KeyCorp's fourth-quarter loss narrowed despite higher loan-loss provisions as the regional bank's posted its seventh-straight quarter of red ink. But revenue was up and the results exceeded analysts' expectations.
Shares rose 4.3% premarket to $7.26.
The Ohio-based regional bank has been cutting costs and reducing its exposure to higher risk loans, including commercial real-estate in recent months. Though it managed to skirt the subprime-mortgage crisis, it wasn't as skillful at side-stepping the subsequent commercial real-estate downturn. KeyCorp in October was among banks that saw slower growth of bad loans.
The company reported a loss of $224 million, or 30 cents a share, compared with a prior-year loss of $524 million, or $1.13 a share. Excluding write-downs and other impacts, the loss narrowed to 39 cents a share from 52 cents a share. Revenue increased 11% to $1.12 billion.
Analysts polled by Thomson Reuters forecast a loss of 40 cents a share on revenue of $1.06 billion.

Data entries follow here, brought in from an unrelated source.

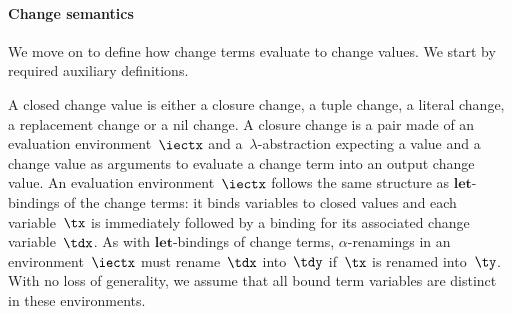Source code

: \paragraph{Change semantics} We move on to define how change terms evaluate to
change values. We start by required auxiliary definitions.

A closed change value is either a closure change, a tuple change,
a literal change, a replacement change or a nil change.
%
A closure change is a pair made of an evaluation environment~$\iectx$
and a~$\lambda$-abstraction expecting a value and a change value as
arguments to evaluate a change term into an output change value. An
evaluation environment~$\iectx$ follows the same structure as
$\textbf{let}$-bindings of the change terms: it binds variables to
closed values and each variable~$\tx$ is immediately followed by a
binding for its associated change variable~$\tdx$. As with
$\textbf{let}$-bindings of change terms, $\alpha$-renamings in an
environment~$\iectx$ must rename~$\tdx$ into~$\tdy$ if~$\tx$ is
renamed into~$\ty$. With no loss of generality, we assume that all
bound term variables are distinct in these environments.

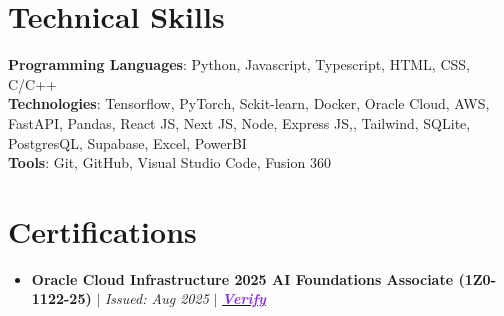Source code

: \documentclass[a4paper,11pt]{article}
\newcommand{\resumeItem}[1]{
  \item\small{
    {#1 \vspace{-2pt}}
  }
}
\newcommand{\resumeItemListStart}{\begin{itemize}[leftmargin=0.15in, nosep]}
\newcommand{\resumeItemListEnd}{\end{itemize}\vspace{-2pt}}
\begin{document}
\vspace{-10pt}
\section{\Large{Technical Skills}}
 \begin{itemize}[leftmargin=0.15in, label={}]
    \small{\item{
     \textbf{Programming Languages}{: Python, Javascript, Typescript, HTML, CSS, C/C++} \\
     \textbf{Technologies}{: Tensorflow, PyTorch, Sckit-learn, Docker, Oracle Cloud, AWS, FastAPI, Pandas, React JS, Next JS, Node, Express JS,, Tailwind, SQLite, PostgresQL, Supabase, Excel, PowerBI}  \\
     \textbf{Tools}{: Git, GitHub, Visual Studio Code, Fusion 360} \\
    }}
 \end{itemize}

 \vspace{-12pt}
\section{Certifications}
  \resumeItemListStart
    \resumeItem{\textbf{Oracle Cloud Infrastructure 2025 AI Foundations Associate (1Z0-1122-25)} $|$ \emph{Issued: Aug 2025} $|$ \emph{\href{https://catalog-education.oracle.com/ords/certview/sharebadge?id=82DB04BF7EB36ECBDCA3D64DA0C3B78B4FB0EE3FA8CCDFA68535B8FD8F7AC230}{\textcolor{BlueViolet}{\textbf{Verify}}}}}
  \resumeItemListEnd
\end{document}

KeyCorp's loan-loss provisions increased 56% to $2.5 billion from a year earlier, but was flat with the previous quarter. On a continuing operations basis, net charge-offs, or loans the lender doesn't expect to collect, rose to 4.64% from 1.67% a year earlier and 3.59% the previous quarter. Nonperforming loans grew to 3.72% from 1.68% and 3.68%.